- Mala Location in Punjab, India Mala Mala (India)
- Coordinates: 31°10′44″N 75°16′50″E﻿ / ﻿31.1787955°N 75.2806653°E
- Country: India
- State: Punjab
- District: Jalandhar
- Tehsil: Shahkot

Government
- • Type: Panchayat raj
- • Body: Gram panchayat
- Elevation: 240 m (790 ft)

Population (2011)
- • Total: 472
- Sex ratio 243/229 ♂/♀

Languages
- • Official: Punjabi
- Time zone: UTC+5:30 (IST)
- ISO 3166 code: IN-PB
- Vehicle registration: PB- 08
- Website: jalandhar.nic.in

= Mala, Punjab =

Mala is a village in Shahkot in Jalandhar district of Punjab State, India.
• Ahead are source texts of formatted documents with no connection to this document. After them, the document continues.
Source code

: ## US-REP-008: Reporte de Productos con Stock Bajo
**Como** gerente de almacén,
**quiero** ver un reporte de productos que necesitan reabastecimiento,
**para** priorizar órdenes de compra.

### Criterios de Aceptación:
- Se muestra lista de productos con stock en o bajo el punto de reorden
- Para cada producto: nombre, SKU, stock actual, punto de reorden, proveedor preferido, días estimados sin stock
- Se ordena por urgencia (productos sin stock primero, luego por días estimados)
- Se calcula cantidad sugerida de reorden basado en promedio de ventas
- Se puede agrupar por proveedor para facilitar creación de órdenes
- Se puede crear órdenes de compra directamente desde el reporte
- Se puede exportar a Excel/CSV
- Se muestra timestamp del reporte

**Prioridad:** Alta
It is 15 km from Shahkot, 23 km from Nakodar, 34 km from the district headquarters Jalandhar, and 177 km from the state capital Chandigarh. The village is administrated by a sarpanch who is an elected representative of village as per Panchayati raj.

== Transport ==
Shahkot Malisian station is the nearest train station. The village is 184 km away from a domestic airport in Ludhiana, and the nearest international airport is in Chandigarh. Sri Guru Ram Dass Jee International Airport is the second-nearest airport, 100 km away in Amritsar.